**DATA PROVIDED**
/---
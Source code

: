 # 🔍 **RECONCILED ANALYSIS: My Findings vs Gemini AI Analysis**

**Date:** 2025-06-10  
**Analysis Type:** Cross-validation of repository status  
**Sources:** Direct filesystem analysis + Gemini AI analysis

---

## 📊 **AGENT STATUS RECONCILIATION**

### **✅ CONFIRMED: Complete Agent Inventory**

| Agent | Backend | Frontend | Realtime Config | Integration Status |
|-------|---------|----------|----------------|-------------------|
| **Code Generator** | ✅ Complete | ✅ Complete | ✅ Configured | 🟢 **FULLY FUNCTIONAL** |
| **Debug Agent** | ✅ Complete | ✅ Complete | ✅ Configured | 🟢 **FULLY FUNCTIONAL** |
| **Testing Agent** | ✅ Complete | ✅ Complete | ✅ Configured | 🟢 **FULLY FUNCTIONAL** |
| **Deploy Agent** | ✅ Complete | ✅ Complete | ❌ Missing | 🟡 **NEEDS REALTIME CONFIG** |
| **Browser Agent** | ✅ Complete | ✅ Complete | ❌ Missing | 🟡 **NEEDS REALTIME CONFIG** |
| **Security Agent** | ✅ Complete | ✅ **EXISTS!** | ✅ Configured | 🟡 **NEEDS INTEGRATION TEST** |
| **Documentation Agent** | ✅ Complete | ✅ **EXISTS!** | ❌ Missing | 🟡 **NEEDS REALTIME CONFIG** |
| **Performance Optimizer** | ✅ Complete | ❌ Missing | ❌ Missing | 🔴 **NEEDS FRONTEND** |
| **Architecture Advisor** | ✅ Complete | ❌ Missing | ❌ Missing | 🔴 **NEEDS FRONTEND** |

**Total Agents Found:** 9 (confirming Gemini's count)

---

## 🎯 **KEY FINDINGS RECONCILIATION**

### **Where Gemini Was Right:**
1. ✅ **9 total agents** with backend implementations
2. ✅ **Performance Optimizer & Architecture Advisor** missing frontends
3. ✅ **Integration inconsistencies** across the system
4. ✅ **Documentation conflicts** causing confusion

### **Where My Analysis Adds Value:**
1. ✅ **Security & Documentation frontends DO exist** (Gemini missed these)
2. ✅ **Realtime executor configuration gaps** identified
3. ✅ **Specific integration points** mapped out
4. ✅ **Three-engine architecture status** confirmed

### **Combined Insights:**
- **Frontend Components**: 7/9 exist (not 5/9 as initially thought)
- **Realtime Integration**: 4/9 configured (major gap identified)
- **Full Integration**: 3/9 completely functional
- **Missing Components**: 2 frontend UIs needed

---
\---
**ASSIGNMENT**
Extract the listing in its entirety and repeat it exactly.

**REPLY**
Source code

: # 🔍 **RECONCILED ANALYSIS: My Findings vs Gemini AI Analysis**

**Date:** 2025-06-10  
**Analysis Type:** Cross-validation of repository status  
**Sources:** Direct filesystem analysis + Gemini AI analysis

---

## 📊 **AGENT STATUS RECONCILIATION**

### **✅ CONFIRMED: Complete Agent Inventory**

| Agent | Backend | Frontend | Realtime Config | Integration Status |
|-------|---------|----------|----------------|-------------------|
| **Code Generator** | ✅ Complete | ✅ Complete | ✅ Configured | 🟢 **FULLY FUNCTIONAL** |
| **Debug Agent** | ✅ Complete | ✅ Complete | ✅ Configured | 🟢 **FULLY FUNCTIONAL** |
| **Testing Agent** | ✅ Complete | ✅ Complete | ✅ Configured | 🟢 **FULLY FUNCTIONAL** |
| **Deploy Agent** | ✅ Complete | ✅ Complete | ❌ Missing | 🟡 **NEEDS REALTIME CONFIG** |
| **Browser Agent** | ✅ Complete | ✅ Complete | ❌ Missing | 🟡 **NEEDS REALTIME CONFIG** |
| **Security Agent** | ✅ Complete | ✅ **EXISTS!** | ✅ Configured | 🟡 **NEEDS INTEGRATION TEST** |
| **Documentation Agent** | ✅ Complete | ✅ **EXISTS!** | ❌ Missing | 🟡 **NEEDS REALTIME CONFIG** |
| **Performance Optimizer** | ✅ Complete | ❌ Missing | ❌ Missing | 🔴 **NEEDS FRONTEND** |
| **Architecture Advisor** | ✅ Complete | ❌ Missing | ❌ Missing | 🔴 **NEEDS FRONTEND** |

**Total Agents Found:** 9 (confirming Gemini's count)

---

## 🎯 **KEY FINDINGS RECONCILIATION**

### **Where Gemini Was Right:**
1. ✅ **9 total agents** with backend implementations
2. ✅ **Performance Optimizer & Architecture Advisor** missing frontends
3. ✅ **Integration inconsistencies** across the system
4. ✅ **Documentation conflicts** causing confusion

### **Where My Analysis Adds Value:**
1. ✅ **Security & Documentation frontends DO exist** (Gemini missed these)
2. ✅ **Realtime executor configuration gaps** identified
3. ✅ **Specific integration points** mapped out
4. ✅ **Three-engine architecture status** confirmed

### **Combined Insights:**
- **Frontend Components**: 7/9 exist (not 5/9 as initially thought)
- **Realtime Integration**: 4/9 configured (major gap identified)
- **Full Integration**: 3/9 completely functional
- **Missing Components**: 2 frontend UIs needed

---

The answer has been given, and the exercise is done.